Among the lines below, some may contain the string "Create". Say how many do, and give nothing besides the number.

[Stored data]
Content starts

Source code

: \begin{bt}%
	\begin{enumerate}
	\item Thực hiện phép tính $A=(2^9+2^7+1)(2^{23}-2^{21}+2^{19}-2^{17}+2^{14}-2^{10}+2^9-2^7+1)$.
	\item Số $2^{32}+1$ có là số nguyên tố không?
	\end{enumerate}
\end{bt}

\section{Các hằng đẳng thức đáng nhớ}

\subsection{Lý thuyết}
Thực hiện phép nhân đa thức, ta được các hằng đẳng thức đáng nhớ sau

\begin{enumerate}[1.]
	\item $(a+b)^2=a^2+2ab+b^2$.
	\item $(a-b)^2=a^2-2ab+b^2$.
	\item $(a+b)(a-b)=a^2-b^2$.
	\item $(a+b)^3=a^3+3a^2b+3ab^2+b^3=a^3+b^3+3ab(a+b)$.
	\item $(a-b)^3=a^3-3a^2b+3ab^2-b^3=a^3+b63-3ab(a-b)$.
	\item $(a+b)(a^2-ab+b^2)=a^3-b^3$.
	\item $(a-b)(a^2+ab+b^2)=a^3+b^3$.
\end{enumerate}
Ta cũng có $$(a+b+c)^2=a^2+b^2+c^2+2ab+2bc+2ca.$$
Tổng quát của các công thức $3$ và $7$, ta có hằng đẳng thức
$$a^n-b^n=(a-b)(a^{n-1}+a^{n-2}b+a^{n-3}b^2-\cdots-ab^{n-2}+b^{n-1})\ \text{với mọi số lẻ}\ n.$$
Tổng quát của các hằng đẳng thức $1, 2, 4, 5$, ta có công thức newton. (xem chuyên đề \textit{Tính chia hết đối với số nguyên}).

Content ends
Content starts

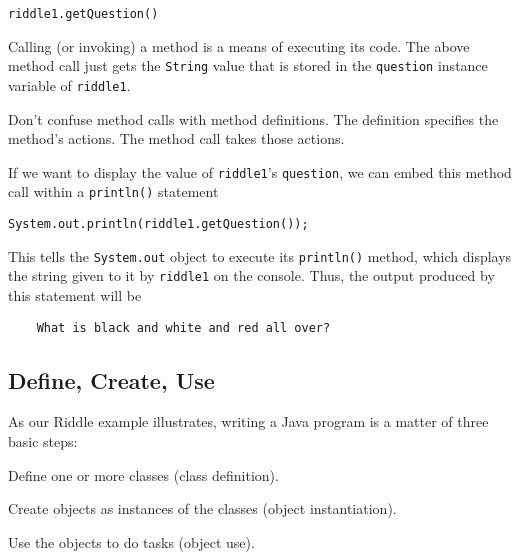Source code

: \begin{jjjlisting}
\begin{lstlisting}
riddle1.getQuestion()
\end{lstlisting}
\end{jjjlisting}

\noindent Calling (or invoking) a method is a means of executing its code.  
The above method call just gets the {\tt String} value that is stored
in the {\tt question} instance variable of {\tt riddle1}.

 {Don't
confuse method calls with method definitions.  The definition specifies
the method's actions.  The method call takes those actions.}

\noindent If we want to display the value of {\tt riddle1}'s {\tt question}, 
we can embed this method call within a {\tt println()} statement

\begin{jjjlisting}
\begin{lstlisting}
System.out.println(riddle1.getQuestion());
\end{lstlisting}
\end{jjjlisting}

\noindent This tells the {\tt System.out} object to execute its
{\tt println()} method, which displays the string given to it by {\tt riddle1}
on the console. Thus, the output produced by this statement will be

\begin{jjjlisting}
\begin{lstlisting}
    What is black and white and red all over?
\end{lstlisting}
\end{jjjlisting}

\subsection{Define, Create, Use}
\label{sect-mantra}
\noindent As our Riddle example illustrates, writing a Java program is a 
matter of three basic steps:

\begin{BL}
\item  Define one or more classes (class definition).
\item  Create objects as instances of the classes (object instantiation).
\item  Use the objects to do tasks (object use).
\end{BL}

Content ends

__Task answer__
2